_Problem to solve_: Every line of the records below that holds the word "Pending" belongs in the answer.
++++
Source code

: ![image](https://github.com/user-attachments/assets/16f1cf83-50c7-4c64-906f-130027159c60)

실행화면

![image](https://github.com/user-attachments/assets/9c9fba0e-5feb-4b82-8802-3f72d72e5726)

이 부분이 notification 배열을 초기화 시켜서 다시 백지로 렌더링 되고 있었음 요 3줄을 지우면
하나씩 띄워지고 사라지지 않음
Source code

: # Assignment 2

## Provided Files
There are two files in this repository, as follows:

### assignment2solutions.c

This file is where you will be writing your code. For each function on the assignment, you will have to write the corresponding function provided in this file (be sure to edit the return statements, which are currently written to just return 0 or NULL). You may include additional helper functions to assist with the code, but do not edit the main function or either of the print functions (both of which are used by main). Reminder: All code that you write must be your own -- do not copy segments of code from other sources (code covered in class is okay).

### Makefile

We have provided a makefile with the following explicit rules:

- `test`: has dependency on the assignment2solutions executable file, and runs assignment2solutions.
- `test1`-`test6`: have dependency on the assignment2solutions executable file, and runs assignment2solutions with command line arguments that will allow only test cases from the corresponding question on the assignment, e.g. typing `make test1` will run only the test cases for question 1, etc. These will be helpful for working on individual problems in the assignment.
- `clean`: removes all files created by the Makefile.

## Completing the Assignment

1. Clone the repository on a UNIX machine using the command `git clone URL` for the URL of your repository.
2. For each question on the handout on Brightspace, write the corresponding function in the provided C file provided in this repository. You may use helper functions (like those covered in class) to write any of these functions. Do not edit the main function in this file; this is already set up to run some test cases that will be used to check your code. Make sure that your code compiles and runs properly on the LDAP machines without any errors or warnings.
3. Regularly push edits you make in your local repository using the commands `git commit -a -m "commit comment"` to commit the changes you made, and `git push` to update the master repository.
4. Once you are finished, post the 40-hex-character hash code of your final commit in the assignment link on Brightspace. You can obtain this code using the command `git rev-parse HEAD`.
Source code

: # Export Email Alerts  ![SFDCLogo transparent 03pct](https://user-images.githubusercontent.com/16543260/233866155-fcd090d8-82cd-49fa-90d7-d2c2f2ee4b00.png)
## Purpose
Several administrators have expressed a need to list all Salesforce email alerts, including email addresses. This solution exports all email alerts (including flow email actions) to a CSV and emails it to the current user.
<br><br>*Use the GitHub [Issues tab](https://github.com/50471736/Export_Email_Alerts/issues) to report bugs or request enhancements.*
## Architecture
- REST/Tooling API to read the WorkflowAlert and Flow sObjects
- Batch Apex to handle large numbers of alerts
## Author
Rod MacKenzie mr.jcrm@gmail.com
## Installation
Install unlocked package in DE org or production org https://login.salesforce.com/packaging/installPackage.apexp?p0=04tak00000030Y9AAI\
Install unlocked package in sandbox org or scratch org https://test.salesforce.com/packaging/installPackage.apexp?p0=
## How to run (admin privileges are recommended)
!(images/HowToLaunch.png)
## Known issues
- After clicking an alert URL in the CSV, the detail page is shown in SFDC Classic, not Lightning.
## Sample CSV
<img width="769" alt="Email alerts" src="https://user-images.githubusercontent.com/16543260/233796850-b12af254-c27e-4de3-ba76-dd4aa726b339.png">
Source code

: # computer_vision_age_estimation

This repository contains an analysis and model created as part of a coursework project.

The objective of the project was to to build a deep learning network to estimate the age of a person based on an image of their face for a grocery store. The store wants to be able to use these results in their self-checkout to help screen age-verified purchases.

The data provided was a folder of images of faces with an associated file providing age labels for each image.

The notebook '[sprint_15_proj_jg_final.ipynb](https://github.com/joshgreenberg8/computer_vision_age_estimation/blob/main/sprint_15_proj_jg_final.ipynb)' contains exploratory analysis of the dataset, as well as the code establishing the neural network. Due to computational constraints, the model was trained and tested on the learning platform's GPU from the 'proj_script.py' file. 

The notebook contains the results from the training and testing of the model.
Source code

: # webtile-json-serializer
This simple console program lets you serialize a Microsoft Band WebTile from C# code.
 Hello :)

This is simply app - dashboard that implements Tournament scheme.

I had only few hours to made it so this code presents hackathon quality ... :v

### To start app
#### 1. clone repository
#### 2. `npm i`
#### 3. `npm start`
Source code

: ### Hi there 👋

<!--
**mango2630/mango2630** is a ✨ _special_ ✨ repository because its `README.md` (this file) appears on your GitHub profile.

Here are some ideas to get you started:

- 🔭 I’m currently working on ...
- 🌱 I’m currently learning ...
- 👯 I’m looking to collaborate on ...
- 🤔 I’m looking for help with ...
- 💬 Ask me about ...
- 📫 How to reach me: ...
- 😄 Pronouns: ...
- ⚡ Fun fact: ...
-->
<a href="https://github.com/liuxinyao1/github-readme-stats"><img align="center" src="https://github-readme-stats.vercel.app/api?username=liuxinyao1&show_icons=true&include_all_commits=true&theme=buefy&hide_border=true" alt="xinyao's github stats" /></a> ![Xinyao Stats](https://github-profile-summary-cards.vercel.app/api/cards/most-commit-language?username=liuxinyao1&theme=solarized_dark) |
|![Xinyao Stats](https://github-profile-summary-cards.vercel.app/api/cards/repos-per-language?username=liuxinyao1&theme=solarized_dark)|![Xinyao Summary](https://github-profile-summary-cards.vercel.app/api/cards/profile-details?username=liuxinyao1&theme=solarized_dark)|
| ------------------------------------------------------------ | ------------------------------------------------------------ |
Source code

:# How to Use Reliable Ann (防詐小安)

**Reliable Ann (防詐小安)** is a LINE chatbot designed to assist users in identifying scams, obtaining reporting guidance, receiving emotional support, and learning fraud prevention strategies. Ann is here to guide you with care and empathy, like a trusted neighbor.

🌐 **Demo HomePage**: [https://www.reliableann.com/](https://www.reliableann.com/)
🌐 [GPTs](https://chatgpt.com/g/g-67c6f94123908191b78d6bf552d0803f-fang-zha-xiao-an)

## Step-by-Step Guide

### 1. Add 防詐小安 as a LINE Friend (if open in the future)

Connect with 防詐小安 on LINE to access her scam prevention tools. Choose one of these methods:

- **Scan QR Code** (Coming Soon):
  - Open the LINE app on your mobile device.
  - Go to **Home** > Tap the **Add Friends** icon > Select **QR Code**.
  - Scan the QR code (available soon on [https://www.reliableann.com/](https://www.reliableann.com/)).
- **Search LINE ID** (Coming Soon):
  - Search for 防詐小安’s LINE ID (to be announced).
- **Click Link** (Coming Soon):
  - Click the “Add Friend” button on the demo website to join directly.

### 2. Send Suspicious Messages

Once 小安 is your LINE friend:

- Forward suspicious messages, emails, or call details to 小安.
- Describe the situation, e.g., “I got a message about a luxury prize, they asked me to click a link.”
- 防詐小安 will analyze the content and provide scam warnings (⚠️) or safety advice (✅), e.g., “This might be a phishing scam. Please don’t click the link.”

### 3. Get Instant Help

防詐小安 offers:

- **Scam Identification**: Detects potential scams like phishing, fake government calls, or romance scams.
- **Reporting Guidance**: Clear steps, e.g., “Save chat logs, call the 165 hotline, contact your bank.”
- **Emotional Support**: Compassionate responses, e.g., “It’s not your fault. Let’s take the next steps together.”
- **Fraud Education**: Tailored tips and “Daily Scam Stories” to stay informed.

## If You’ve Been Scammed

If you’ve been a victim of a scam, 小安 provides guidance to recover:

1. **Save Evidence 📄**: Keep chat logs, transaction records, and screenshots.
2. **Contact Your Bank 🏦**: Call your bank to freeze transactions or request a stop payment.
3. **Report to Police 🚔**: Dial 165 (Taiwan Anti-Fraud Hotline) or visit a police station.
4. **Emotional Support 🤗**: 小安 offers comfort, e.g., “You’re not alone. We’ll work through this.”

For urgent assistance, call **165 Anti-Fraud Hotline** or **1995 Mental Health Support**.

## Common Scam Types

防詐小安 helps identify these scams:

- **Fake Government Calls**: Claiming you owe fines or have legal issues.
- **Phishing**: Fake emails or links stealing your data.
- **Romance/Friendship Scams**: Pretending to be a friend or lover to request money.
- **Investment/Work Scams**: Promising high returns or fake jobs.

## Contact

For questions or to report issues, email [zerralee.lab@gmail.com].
++++
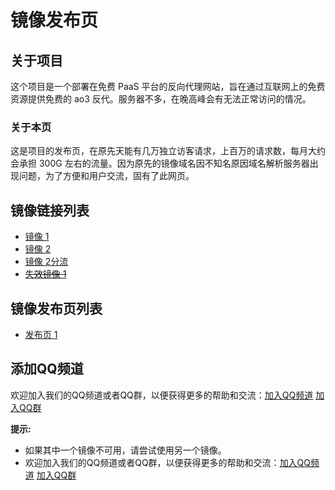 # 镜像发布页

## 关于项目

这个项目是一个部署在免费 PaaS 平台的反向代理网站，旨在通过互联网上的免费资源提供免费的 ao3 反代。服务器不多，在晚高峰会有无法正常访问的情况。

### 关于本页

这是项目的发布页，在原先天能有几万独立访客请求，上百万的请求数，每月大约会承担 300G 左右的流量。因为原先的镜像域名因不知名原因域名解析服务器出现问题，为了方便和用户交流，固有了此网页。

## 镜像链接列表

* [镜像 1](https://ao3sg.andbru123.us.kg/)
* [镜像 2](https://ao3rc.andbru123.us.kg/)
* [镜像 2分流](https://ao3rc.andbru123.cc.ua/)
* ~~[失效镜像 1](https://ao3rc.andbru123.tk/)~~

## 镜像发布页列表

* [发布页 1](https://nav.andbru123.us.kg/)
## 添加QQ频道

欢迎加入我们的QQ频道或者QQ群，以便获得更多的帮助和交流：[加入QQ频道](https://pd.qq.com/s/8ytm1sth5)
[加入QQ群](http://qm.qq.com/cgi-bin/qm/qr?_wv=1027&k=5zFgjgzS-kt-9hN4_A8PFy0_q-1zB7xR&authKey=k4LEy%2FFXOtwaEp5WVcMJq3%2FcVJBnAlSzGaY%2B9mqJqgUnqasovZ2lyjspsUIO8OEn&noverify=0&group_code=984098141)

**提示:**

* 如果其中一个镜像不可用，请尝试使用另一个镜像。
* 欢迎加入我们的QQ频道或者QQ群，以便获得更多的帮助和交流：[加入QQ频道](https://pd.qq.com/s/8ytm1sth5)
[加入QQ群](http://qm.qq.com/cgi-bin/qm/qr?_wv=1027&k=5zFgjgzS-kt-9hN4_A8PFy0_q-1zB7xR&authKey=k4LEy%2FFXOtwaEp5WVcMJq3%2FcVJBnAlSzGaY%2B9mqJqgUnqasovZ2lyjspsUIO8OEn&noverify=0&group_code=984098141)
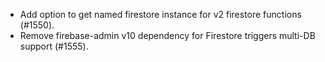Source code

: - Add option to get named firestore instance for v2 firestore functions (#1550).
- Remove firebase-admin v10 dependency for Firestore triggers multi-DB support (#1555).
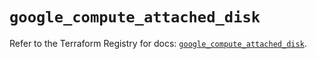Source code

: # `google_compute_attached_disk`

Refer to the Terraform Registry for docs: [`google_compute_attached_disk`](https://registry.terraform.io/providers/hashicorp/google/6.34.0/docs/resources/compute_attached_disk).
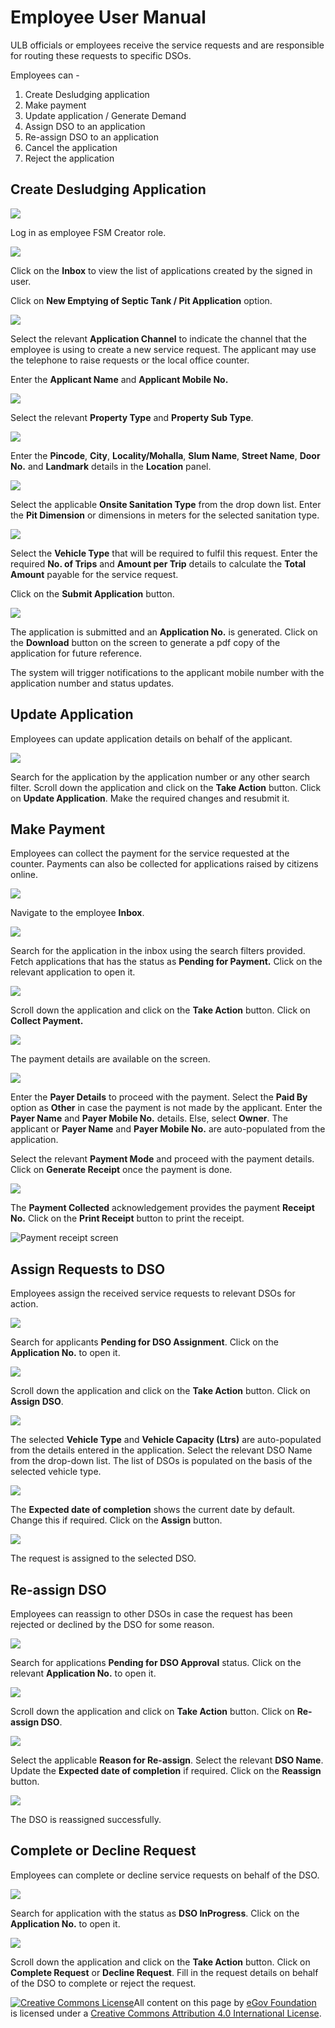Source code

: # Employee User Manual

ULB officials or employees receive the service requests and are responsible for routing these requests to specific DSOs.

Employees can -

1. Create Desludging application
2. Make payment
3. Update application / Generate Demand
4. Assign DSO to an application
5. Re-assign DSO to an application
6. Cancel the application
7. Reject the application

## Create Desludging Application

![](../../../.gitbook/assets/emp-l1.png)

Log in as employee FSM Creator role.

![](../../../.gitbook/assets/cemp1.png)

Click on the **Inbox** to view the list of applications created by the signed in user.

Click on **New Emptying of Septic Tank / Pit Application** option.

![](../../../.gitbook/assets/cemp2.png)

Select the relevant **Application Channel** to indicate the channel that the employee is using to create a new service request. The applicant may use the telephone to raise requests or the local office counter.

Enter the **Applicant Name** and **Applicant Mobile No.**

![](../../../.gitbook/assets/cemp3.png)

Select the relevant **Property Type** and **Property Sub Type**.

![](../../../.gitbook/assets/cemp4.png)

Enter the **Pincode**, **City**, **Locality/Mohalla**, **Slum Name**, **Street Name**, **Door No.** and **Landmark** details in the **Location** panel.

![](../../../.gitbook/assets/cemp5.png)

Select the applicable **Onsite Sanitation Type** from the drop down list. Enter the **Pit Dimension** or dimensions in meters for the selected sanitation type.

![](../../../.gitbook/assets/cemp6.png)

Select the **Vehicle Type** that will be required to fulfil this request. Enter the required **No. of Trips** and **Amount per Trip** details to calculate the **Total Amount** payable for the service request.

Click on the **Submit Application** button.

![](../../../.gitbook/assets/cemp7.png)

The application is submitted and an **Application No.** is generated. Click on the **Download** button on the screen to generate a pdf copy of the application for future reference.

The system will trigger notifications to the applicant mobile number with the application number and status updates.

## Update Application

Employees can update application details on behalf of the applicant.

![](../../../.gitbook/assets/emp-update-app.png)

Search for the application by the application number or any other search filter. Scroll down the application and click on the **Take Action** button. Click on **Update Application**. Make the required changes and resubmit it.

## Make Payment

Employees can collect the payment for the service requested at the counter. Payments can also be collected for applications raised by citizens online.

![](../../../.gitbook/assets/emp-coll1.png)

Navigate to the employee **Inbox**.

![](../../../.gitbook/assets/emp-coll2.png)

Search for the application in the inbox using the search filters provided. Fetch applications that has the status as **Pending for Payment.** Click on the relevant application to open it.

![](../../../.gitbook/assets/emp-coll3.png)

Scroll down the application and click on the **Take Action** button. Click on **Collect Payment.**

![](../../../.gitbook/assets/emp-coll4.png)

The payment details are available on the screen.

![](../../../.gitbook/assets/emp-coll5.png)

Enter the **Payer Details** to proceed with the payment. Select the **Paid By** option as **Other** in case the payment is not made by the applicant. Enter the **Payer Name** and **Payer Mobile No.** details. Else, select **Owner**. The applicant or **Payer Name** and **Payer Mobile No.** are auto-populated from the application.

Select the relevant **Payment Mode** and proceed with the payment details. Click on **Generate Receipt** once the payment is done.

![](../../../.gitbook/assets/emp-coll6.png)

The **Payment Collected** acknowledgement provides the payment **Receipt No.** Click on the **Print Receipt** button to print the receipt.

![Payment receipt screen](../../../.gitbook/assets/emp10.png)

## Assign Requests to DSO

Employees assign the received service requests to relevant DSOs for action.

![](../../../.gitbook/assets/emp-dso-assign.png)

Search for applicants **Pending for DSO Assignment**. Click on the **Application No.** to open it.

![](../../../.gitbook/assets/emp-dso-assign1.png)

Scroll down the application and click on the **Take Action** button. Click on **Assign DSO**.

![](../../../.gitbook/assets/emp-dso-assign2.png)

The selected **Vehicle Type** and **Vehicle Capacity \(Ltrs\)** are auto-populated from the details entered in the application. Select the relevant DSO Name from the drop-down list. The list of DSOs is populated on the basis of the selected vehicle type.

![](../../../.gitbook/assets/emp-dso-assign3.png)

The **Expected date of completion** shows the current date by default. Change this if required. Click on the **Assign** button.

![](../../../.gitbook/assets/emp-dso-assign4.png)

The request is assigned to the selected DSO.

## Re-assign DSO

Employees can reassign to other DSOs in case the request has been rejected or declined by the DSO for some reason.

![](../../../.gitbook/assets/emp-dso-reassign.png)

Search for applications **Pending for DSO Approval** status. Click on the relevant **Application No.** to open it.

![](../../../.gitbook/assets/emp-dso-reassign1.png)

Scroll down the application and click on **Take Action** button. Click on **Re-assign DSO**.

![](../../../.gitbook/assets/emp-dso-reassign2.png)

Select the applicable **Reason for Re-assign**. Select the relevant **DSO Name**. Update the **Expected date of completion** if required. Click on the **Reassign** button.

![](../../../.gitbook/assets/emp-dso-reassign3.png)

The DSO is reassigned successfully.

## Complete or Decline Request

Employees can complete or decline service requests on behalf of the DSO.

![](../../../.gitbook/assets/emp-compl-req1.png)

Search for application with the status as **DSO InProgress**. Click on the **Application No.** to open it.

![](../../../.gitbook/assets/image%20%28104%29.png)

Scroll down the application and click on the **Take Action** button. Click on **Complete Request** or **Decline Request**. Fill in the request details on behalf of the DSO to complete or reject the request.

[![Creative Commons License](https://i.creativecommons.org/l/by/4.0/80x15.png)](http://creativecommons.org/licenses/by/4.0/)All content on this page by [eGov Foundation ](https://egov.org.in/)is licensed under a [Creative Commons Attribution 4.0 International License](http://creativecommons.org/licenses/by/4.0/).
++++
_Solution to the exercise_:
Search for the application in the inbox using the search filters provided. Fetch applications that has the status as **Pending for Payment.** Click on the relevant application to open it.
Search for applicants **Pending for DSO Assignment**. Click on the **Application No.** to open it.
Search for applications **Pending for DSO Approval** status. Click on the relevant **Application No.** to open it.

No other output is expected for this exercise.